Mr Martin also said it was clear most people were following the guidelines but 'some are taking a more lax attitude'.
"The virus is spreading because people are allowing it to spread," he said.
He appealed to a sense of community and said 'what happens next rests in our own hands'.
Commenting on the announcement Conor Healy, CEO of Cork Chamber said 'while not surprising, it is nonetheless challenging for business and society'.
“The impact of these tighter restrictions will be immensely challenging for those operating in food and beverage, hospitality or culture-based venues," he said. "Our economy and business community are in a highly vulnerable position now. A real push is now needed from all of society, to return to level two, and ensure we can resume meaningful economic activity for retail and hospitality before Christmas."
Mr Healy said Government must offer all assurances to afford businesses their best chance at forecasting the months ahead.

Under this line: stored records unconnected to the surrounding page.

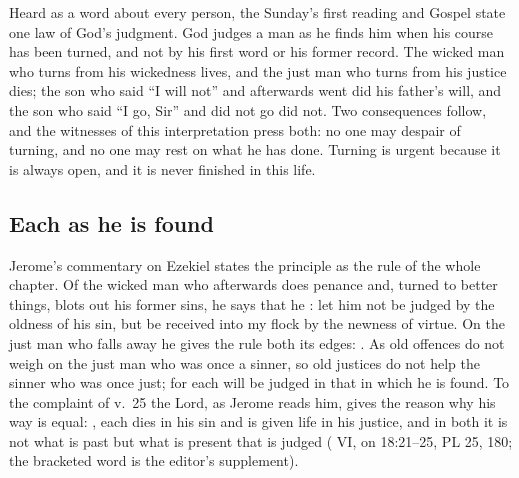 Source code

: \label{sec:afterward-he-repented}

Heard as a word about every person, the Sunday's first reading and Gospel state
one law of God's judgment. God judges a man as he finds him when his course
has been turned, and not by his first word or his former record. The wicked
man who turns from his wickedness lives, and the just man who turns from his
justice dies; the son who said ``I will not'' and afterwards went did his
father's will, and the son who said ``I go, Sir'' and did not go did not. Two
consequences follow, and the witnesses of this interpretation press both: no
one may despair of turning, and no one may rest on what he has done. Turning
is urgent because it is always open, and it is never finished in this life.

\subsection{Each as he is found}

Jerome's commentary on Ezekiel states the principle as the rule of the whole
chapter. Of the wicked man who afterwards does penance and, turned to better
things, blots out his former sins, he says that he : let
him not be judged by the oldness of his sin, but be received into my flock by
the newness of virtue. On the just man who falls away he gives the rule both
its edges: . As old
offences do not weigh on the just man who was once a sinner, so old justices do
not help the sinner who was once just; for each will be judged in that in which
he is found. To the complaint of v.~25 the Lord, as Jerome reads him, gives the
reason why his way is equal: , each dies in his sin and is given life in his justice, and in
both it is not what is past but what is present that is judged ( VI, on 18:21--25, PL 25, 180; the bracketed word is the editor's
supplement).

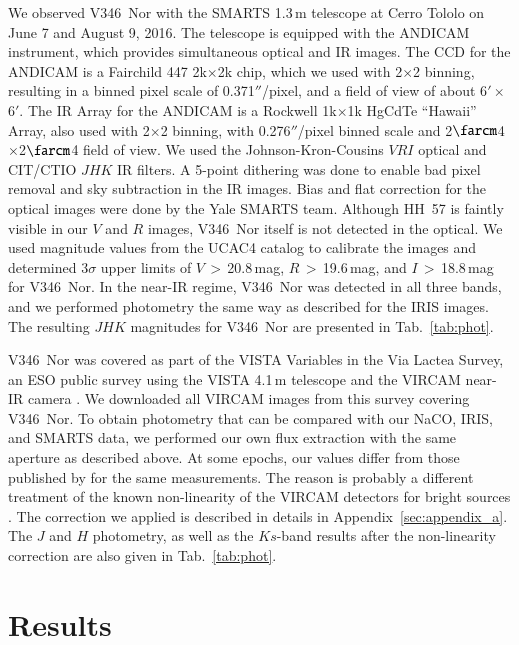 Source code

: \documentclass{aa}
\begin{document}
We observed V346~Nor with the SMARTS 1.3\,m telescope at Cerro Tololo
on June 7 and August 9, 2016. The telescope is equipped with the
ANDICAM instrument, which provides simultaneous optical and IR
images. The CCD for the ANDICAM is a Fairchild 447 2k$\times$2k chip,
which we used with 2$\times$2 binning, resulting in a binned pixel
scale of 0.371$''$/pixel, and a field of view of about
6$'\times$6$'$. The IR Array for the ANDICAM is a Rockwell
1k$\times$1k HgCdTe ``Hawaii'' Array, also used with 2$\times$2
binning, with 0.276$''$/pixel binned scale and
2$\farcm$4$\times$2$\farcm$4 field of view. We used the
Johnson-Kron-Cousins $VRI$ optical and CIT/CTIO $JHK$ IR filters. A
5-point dithering was done to enable bad pixel removal and sky
subtraction in the IR images. Bias and flat correction for the optical
images were done by the Yale SMARTS team. Although HH~57 is faintly
visible in our $V$ and $R$ images, V346~Nor itself is not detected in
the optical. We used magnitude values from the UCAC4 catalog
\citep{zacharias2013} to calibrate the images and determined 3$\sigma$
upper limits of $V\,{>}\,$20.8\,mag, $R\,{>}\,$19.6\,mag, and
$I\,{>}\,$18.8\,mag for V346~Nor. In the near-IR regime, V346~Nor was
detected in all three bands, and we performed photometry the same way
as described for the IRIS images. The resulting $JHK$ magnitudes for
V346~Nor are presented in Tab.~\ref{tab:phot}.

V346~Nor was covered as part of the VISTA Variables in the Via Lactea
Survey, an ESO public survey using the VISTA 4.1\,m telescope and the
VIRCAM near-IR camera \citep{minniti2010}. We downloaded all VIRCAM
images from this survey covering V346~Nor. To obtain photometry that
can be compared with our NaCO, IRIS, and SMARTS data, we performed our
own flux extraction with the same aperture as described above. At some
epochs, our values differ from those published by \citet{kraus2016}
for the same measurements. The reason is probably a different
treatment of the known non-linearity of the VIRCAM detectors for
bright sources \citep[e.g.,][]{saito2012}. The correction we applied
is described in details in Appendix~\ref{sec:appendix_a}. The $J$ and
$H$ photometry, as well as the $Ks$-band results after the
non-linearity correction are also given in Tab.~\ref{tab:phot}.

\section{Results}
\end{document}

“The pressure of the imminent EU-UK withdrawal is now part of short-term business planning and the layering effect of this along with tightened restrictions could be the breaking point for many companies," he said. "We are calling on Government to give confidence in relation to business supports and to accelerate counter-cyclical investment in key projects such as CMATS to stimulate economic continuity.
"The real risk that our airport now faces must also be addressed through EU level travel agreement and financial supports.”